### SUPPLIED DATA
· · ·

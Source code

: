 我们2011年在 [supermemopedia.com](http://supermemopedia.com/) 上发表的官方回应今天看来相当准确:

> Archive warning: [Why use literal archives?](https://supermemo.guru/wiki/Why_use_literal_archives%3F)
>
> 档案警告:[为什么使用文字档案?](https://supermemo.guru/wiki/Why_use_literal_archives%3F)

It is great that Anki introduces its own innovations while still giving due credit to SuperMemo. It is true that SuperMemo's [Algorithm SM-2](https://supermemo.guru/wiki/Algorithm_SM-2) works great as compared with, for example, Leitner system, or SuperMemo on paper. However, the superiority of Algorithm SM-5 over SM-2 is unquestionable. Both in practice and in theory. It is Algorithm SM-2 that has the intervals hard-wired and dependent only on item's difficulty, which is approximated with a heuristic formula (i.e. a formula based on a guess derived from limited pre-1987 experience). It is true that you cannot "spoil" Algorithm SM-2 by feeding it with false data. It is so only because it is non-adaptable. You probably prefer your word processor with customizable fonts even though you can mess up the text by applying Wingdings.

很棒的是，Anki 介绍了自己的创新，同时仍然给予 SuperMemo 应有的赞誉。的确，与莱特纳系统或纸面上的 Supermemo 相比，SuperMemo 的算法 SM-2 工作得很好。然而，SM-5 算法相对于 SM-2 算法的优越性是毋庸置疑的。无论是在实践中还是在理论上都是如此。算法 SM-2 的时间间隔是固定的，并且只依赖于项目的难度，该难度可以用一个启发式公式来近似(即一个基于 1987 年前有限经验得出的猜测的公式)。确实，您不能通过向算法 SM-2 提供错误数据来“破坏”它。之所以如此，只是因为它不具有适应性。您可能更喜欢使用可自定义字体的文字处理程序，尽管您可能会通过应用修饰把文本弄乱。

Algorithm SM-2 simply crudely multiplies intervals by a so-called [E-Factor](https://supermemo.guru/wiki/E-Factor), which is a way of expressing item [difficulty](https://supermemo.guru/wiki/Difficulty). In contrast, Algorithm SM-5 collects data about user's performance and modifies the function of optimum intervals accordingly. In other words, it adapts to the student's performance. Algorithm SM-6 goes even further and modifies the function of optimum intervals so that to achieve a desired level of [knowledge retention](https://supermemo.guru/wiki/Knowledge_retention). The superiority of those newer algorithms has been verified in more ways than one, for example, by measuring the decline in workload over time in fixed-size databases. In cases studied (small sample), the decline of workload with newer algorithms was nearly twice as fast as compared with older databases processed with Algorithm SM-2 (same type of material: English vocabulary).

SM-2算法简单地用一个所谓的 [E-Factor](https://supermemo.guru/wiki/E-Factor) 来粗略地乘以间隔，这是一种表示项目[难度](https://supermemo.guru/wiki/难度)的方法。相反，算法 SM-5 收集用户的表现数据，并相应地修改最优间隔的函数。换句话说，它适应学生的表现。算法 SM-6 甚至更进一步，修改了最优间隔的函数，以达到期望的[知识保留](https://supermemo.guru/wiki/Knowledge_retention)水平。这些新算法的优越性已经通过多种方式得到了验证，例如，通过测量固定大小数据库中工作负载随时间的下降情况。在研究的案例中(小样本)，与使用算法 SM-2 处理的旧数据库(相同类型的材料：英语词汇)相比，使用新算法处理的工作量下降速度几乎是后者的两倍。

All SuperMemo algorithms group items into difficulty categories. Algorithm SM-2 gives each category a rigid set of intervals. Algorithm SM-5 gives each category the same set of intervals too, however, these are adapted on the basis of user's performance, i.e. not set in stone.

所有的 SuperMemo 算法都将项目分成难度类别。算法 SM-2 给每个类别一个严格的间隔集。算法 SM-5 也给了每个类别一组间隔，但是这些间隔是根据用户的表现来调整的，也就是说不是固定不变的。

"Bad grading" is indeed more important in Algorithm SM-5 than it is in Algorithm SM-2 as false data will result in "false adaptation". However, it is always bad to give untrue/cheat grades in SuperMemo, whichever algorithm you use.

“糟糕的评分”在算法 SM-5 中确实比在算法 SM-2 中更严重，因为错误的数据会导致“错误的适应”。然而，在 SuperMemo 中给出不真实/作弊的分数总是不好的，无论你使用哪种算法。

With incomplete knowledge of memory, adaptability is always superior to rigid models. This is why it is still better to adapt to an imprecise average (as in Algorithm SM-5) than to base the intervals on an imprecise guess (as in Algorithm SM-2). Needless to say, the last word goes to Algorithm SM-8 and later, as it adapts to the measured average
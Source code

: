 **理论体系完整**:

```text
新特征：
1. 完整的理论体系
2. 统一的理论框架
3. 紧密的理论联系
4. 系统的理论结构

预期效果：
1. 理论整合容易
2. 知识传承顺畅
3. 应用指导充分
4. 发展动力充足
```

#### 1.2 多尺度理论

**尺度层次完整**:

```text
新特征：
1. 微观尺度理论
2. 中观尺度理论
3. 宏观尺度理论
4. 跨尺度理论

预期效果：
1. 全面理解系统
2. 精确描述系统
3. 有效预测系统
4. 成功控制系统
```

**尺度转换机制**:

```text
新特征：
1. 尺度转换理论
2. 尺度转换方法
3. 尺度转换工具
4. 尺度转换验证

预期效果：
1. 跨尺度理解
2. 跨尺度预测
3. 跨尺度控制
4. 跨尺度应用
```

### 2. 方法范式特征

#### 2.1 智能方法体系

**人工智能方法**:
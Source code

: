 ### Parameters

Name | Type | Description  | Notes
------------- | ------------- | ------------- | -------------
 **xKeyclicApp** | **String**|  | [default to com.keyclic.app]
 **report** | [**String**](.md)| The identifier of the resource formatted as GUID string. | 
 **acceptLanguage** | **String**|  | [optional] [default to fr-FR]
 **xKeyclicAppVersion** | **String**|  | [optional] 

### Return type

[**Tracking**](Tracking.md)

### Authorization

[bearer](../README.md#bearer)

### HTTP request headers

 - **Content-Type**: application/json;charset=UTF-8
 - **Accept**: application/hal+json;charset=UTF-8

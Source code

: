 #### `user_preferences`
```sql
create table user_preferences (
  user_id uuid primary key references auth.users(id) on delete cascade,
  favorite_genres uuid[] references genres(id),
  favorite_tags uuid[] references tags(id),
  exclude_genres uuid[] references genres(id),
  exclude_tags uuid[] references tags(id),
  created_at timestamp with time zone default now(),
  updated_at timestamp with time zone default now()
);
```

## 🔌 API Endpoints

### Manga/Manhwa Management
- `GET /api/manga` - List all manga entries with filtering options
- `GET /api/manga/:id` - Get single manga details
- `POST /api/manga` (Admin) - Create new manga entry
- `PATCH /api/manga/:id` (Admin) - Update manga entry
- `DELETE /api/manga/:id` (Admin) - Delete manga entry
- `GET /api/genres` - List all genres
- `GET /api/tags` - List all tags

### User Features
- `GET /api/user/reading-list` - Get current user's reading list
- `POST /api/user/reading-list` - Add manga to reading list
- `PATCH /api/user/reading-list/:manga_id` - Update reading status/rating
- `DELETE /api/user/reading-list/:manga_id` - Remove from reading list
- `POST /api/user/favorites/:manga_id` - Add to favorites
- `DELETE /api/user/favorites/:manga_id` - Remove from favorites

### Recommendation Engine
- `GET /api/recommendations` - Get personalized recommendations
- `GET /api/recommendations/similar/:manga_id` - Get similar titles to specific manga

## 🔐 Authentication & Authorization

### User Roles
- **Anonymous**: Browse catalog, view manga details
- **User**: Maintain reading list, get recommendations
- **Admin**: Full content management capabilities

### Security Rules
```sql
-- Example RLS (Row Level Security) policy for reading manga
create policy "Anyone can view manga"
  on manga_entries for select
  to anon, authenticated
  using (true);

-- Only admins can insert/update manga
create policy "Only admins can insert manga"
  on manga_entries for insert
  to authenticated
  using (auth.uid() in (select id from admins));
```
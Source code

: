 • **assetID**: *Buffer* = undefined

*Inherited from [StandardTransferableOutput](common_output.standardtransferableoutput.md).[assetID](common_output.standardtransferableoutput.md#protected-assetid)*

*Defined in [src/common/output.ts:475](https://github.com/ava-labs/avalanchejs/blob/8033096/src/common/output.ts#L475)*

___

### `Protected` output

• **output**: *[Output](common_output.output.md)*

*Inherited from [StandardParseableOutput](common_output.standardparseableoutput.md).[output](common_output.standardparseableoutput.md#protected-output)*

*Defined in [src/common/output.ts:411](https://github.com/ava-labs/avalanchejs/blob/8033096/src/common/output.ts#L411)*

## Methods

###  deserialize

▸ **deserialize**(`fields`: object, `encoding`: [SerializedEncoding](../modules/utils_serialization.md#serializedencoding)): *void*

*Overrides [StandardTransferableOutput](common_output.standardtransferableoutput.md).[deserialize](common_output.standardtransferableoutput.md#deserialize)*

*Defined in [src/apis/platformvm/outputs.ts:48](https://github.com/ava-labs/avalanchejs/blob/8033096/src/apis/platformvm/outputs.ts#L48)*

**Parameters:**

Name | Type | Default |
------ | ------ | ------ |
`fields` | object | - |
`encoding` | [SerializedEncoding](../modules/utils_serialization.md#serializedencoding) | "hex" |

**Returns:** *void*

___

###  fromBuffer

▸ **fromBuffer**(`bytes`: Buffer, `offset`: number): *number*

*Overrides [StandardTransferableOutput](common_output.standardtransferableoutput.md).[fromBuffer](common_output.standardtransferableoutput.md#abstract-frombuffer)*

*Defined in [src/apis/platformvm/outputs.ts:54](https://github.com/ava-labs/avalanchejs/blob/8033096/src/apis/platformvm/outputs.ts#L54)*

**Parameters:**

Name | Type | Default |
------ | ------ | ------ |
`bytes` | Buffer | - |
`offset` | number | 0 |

· · ·

### TASK OBJECTIVE
Each line above that contains the word "select" counts once; give the total and no other text.

### WRITTEN ANSWER
2